▶ **Task description**
Say how many lines of the material below contain the word "tetapi", with no other words.

▶ **Data records**

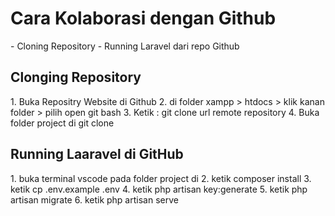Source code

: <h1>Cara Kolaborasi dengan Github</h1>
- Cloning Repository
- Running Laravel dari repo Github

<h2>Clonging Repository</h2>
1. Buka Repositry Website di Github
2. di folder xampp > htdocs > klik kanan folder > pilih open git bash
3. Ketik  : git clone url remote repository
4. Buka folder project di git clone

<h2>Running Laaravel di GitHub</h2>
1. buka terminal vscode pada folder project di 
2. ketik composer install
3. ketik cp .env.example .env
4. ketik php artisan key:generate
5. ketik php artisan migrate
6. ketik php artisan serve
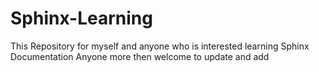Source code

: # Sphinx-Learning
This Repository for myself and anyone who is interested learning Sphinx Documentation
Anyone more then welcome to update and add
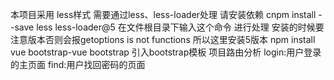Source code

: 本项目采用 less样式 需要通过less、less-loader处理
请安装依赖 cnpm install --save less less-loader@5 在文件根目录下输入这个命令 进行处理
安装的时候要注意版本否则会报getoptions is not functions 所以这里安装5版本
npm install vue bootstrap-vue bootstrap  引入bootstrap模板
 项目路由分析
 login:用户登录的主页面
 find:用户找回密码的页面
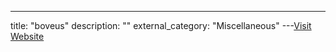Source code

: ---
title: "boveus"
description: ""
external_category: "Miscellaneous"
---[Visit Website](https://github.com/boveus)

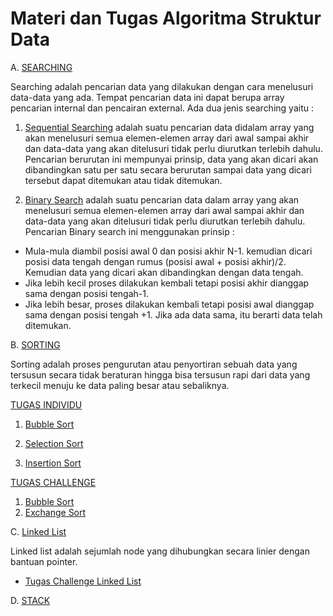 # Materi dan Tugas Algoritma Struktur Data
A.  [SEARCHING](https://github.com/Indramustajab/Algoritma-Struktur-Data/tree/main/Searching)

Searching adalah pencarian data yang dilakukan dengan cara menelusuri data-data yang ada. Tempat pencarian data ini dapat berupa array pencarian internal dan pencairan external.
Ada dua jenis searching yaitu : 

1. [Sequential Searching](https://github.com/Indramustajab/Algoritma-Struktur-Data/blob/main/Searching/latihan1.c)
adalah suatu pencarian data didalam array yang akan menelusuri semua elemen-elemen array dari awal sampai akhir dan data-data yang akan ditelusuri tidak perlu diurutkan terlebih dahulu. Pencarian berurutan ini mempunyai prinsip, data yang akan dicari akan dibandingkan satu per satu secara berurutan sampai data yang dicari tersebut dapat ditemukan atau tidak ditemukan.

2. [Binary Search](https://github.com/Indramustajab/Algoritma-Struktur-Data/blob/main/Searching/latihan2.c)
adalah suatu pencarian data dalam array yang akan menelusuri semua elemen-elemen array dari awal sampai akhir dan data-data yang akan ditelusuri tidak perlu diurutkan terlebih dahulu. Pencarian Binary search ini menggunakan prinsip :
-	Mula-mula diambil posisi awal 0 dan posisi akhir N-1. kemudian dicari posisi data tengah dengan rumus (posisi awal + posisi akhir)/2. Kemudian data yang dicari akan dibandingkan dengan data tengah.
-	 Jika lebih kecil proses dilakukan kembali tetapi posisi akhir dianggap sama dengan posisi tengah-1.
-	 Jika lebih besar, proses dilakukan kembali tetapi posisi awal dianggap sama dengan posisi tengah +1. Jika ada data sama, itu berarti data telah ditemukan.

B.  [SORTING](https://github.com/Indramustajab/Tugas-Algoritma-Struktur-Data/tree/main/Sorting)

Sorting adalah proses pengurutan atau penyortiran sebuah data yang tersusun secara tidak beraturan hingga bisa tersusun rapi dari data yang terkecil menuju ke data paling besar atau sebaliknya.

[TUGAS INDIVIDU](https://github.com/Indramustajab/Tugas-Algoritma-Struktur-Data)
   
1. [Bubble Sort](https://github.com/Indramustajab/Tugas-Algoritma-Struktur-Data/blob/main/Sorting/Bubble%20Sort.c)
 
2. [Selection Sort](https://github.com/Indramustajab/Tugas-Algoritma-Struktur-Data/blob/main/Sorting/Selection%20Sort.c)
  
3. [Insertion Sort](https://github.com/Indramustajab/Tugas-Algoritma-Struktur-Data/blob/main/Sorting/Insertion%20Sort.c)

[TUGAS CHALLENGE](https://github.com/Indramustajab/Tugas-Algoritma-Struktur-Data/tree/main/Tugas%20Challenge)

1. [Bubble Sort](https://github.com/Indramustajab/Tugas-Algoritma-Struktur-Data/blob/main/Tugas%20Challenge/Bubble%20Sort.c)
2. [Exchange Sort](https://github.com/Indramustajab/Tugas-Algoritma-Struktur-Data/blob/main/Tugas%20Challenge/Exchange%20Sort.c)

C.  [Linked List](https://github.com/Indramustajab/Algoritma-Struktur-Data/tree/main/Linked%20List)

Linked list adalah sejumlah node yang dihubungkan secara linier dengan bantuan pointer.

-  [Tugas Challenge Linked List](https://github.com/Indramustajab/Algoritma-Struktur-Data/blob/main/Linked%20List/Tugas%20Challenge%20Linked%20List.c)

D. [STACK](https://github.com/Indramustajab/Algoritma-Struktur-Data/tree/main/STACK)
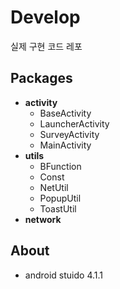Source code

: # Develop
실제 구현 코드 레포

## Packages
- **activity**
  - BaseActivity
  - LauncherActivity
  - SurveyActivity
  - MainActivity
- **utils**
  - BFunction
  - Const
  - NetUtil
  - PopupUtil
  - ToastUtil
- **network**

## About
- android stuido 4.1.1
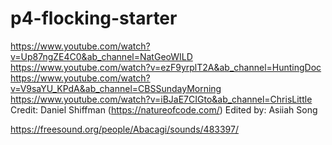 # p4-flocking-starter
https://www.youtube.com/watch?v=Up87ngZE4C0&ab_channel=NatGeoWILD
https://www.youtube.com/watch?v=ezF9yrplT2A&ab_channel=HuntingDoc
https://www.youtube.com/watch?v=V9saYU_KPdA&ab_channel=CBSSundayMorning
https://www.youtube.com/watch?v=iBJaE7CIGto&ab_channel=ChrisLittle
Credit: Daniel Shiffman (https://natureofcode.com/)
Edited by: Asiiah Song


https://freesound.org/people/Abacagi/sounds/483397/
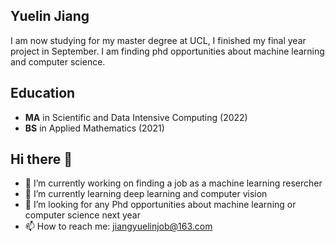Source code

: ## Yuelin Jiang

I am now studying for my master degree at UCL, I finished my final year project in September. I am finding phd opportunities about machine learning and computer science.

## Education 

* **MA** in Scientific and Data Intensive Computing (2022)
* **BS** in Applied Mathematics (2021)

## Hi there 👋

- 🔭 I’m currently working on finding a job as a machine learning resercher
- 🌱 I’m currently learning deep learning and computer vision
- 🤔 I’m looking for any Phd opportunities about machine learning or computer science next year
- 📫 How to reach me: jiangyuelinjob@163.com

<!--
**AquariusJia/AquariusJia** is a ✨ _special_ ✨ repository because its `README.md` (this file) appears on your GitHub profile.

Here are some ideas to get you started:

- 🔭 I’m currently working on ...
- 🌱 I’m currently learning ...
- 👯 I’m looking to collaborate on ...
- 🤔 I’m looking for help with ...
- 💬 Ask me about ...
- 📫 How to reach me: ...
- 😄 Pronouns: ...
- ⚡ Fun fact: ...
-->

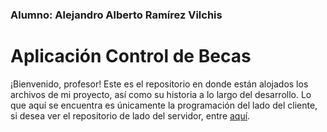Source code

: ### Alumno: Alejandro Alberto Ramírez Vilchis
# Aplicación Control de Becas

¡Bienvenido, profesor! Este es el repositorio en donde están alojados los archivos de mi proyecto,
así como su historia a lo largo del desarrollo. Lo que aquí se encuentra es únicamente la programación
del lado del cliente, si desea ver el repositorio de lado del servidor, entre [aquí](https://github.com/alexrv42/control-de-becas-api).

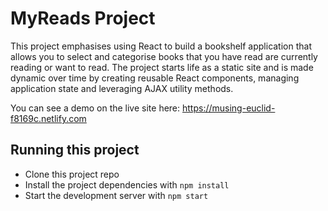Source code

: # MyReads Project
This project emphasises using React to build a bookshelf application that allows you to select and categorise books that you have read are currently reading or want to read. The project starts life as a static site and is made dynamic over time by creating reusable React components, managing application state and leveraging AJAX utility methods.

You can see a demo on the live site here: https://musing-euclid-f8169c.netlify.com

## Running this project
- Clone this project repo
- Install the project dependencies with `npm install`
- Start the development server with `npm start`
--
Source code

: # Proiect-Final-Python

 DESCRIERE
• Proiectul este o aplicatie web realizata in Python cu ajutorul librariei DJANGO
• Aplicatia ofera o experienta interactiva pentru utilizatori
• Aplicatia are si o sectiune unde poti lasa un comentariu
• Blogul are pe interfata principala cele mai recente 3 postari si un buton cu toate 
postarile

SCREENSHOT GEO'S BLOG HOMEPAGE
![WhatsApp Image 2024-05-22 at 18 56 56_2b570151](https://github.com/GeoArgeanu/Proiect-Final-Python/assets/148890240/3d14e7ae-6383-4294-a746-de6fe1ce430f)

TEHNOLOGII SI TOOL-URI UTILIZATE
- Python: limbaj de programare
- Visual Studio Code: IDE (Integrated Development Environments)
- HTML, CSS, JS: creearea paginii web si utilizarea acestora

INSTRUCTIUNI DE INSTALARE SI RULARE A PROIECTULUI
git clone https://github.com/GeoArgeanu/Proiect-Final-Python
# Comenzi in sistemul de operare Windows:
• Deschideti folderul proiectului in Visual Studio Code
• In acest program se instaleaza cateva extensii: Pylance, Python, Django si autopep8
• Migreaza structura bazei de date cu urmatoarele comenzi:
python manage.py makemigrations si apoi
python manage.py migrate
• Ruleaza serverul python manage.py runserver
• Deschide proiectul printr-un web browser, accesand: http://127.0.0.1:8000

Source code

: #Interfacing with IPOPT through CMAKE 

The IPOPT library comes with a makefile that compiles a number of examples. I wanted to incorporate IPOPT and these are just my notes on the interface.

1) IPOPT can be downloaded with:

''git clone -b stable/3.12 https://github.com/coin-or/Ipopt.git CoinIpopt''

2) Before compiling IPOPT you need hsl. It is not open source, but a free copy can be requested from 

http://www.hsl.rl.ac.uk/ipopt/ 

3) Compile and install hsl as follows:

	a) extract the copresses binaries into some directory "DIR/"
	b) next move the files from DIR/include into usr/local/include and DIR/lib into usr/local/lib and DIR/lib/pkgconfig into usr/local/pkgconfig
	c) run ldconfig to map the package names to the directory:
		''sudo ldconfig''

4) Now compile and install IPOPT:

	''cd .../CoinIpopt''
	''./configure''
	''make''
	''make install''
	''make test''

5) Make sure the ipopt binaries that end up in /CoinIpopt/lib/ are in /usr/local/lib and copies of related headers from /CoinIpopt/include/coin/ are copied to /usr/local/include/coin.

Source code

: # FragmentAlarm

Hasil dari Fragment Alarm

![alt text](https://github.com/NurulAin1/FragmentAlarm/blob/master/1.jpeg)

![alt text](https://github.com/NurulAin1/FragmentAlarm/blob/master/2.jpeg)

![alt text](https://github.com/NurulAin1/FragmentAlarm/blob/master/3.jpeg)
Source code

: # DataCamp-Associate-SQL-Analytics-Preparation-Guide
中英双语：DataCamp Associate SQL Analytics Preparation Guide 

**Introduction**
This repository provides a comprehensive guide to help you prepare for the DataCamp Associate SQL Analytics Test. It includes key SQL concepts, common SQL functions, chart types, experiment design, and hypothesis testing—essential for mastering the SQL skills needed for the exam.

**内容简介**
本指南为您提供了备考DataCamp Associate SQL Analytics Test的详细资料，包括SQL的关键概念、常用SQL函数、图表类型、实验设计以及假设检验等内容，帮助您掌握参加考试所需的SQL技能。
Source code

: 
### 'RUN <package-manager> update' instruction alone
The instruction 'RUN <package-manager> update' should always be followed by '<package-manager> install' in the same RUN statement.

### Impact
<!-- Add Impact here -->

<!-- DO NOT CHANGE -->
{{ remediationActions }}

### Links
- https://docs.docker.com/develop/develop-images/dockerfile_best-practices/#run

▶ **Reply**
2